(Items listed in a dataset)
──────
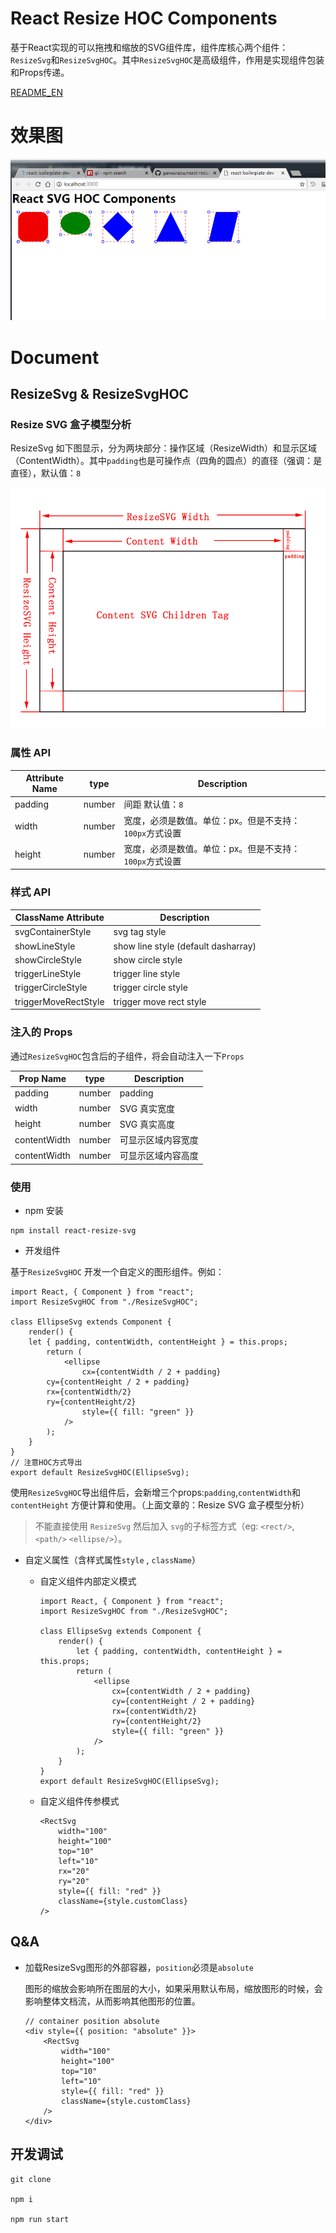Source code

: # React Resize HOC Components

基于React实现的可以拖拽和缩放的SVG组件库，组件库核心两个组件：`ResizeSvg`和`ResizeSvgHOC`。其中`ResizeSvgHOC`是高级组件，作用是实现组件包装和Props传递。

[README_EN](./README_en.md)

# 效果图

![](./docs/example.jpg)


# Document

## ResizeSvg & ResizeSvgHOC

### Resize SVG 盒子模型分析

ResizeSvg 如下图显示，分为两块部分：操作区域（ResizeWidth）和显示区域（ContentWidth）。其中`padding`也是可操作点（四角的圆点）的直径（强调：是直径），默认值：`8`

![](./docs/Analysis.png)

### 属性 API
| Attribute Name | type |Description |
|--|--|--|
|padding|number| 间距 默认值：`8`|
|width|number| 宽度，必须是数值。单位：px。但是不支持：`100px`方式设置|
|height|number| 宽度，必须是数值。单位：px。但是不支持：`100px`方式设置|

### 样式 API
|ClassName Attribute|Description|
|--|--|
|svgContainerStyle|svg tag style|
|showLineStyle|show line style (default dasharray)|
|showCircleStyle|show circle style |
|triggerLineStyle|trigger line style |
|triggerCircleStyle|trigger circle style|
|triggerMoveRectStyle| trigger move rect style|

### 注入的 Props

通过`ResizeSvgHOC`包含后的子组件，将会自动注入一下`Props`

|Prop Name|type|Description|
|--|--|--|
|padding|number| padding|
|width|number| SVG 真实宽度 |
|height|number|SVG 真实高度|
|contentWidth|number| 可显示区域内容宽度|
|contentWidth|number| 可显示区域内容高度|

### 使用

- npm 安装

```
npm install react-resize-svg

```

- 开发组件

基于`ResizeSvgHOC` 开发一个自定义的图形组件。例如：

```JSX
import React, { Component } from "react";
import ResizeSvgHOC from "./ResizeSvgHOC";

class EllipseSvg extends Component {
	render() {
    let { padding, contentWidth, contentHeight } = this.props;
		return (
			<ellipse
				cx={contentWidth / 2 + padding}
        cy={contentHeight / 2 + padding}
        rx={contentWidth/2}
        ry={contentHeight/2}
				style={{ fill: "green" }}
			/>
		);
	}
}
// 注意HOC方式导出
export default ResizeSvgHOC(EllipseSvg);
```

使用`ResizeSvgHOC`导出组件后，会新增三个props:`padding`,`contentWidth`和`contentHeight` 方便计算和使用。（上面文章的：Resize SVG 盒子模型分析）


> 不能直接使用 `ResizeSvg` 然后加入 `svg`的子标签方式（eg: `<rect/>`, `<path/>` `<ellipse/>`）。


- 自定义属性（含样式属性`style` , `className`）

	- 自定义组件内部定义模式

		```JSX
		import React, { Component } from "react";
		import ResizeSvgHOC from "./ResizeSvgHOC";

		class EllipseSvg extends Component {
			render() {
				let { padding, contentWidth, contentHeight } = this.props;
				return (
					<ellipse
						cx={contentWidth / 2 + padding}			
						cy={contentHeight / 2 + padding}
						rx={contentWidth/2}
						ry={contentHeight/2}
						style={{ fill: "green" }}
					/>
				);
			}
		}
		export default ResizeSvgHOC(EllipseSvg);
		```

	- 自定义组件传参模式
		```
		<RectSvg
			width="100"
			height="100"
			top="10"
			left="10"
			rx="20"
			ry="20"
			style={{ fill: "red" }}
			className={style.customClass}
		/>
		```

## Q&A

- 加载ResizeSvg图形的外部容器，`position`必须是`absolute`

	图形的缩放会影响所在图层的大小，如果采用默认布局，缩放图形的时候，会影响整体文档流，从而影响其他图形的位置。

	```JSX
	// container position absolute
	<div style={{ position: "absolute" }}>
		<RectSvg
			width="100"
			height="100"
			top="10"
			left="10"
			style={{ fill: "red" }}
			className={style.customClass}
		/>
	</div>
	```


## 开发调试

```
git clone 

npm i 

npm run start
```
──────
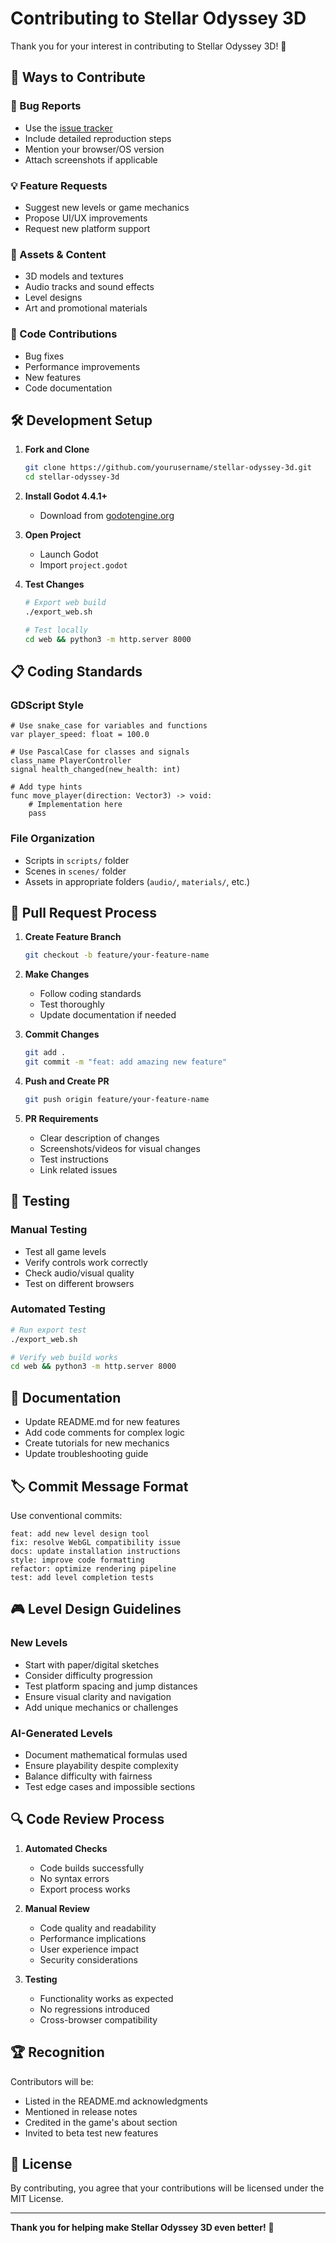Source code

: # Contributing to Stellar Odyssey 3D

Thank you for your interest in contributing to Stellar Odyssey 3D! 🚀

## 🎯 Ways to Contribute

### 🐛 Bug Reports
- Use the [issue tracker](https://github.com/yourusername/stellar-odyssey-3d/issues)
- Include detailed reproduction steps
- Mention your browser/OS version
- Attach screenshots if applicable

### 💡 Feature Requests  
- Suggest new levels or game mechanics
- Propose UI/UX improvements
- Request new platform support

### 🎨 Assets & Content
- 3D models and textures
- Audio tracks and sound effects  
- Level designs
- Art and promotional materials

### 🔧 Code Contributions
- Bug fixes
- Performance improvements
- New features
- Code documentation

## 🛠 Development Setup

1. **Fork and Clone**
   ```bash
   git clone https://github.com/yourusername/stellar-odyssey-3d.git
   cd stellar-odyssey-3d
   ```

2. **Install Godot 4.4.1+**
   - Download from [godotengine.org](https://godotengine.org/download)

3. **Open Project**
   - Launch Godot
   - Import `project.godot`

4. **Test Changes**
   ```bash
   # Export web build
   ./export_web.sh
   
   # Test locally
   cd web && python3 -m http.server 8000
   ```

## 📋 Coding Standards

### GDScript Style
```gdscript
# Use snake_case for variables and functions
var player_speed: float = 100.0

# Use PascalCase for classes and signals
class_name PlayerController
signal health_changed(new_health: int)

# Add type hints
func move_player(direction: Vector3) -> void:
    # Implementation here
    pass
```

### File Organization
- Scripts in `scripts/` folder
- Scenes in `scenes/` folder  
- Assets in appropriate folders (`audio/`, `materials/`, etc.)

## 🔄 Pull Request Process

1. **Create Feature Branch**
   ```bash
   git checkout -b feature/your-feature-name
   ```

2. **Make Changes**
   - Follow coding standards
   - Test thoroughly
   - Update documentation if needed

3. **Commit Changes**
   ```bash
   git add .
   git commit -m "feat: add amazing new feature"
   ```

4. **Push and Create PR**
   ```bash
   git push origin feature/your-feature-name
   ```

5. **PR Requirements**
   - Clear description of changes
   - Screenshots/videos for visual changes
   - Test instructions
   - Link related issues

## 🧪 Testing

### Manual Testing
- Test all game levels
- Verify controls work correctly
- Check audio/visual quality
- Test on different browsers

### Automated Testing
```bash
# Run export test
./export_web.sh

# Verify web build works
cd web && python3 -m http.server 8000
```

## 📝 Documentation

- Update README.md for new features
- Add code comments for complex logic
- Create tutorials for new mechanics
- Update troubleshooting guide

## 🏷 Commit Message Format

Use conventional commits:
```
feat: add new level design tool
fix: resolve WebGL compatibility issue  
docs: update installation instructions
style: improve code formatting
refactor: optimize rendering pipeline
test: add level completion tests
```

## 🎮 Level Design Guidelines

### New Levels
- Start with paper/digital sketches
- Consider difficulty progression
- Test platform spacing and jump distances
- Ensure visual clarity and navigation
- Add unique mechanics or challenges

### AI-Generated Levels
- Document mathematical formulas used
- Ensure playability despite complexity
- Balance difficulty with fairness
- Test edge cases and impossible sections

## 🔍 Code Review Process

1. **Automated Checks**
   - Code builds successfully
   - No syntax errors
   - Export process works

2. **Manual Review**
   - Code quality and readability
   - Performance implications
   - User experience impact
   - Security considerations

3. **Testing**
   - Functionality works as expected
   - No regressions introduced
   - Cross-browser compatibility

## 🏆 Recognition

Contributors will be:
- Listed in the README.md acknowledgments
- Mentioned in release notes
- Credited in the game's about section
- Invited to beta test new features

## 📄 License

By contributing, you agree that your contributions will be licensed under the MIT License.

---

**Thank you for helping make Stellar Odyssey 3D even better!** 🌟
──────
> _PROBLEM DETAILS_:
Every line in the data that holds the string "issues" should be copied.

> _FINISHED TASK_:
- Use the [issue tracker](https://github.com/yourusername/stellar-odyssey-3d/issues)
   - Link related issues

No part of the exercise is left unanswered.